What is Green Wine?
Apr. 2, 2018
As warmer weather rolls around, you've probably seen this Portuguese wine accompanying midday lunches and early evening dinners all around town. Ever wondered why it's so popular? We'll fill you in.
A Brief History
In the early 20th Century, the farmland of Portugal’s Vinho Verde region were used mostly for corn and potatoes. Grapes were not a priority, and so were planted around the border of the other crops. This means that they got less sun exposure, and so couldn’t totally mature by the time they were harvested.
That didn’t stop Portuguese vintners from using them, though. These “green” grapes, so called because they were unripe, came to define the taste of this regions’ wines, which we now call Green Wine.
Green wine has to be a certain way
Green wine is usually described as being highly acidic and slightly fizzy, but the only thing that actually makes green wine green is where it’s produced. Any wine that comes from the Vihno Verde region is officially green wine, regardless of how it was made.

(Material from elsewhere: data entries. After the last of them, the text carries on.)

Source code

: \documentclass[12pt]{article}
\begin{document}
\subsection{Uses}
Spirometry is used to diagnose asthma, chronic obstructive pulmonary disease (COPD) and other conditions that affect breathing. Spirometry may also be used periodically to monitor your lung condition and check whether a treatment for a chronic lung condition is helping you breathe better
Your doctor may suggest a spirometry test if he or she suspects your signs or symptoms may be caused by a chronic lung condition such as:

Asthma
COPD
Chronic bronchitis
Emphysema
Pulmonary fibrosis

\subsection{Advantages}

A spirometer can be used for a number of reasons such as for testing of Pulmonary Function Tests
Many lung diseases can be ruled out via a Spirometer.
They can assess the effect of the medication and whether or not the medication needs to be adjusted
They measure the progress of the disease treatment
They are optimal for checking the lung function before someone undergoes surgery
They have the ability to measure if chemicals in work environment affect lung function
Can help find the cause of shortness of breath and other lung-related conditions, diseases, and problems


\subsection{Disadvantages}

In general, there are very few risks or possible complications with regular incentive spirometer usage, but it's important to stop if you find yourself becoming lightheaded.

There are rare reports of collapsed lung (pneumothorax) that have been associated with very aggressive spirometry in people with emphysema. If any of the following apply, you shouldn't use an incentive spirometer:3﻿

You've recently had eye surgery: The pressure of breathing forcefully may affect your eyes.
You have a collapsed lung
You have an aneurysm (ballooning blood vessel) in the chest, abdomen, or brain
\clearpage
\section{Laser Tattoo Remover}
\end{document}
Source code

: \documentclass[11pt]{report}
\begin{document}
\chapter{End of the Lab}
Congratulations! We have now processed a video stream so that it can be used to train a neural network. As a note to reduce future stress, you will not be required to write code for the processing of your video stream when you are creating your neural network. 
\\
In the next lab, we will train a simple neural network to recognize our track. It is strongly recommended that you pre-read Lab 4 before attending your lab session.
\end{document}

Many vintners in the region have broken from tradition to produce their own unique varieties, even aging the traditionally young wine in wooden barrels.
Green wine isn't ripe
While unripe grapes were originally used to produce this wine, its popularity led to a greater focus on the grape farming in the Vinho Verde region. Nowadays, the grapes used are still indigenous to Portugal, but are grown until they are fully mature.
Green wine is, uh, green
As cool as that would be, it’s simply not true. You can find phenomenal green wines in white, red and rose.
The Perfect Warm-Weather Wine
While it’s true that green wine can have any number of defining features, green wine is usually defined for its light, acidic, fizzy profile (though not carbonated enough to qualify as a sparkling wine). This, along with the fruity, floral aromas green wines are known for, makes this wine varietal one of our top choices when warmer weather comes around.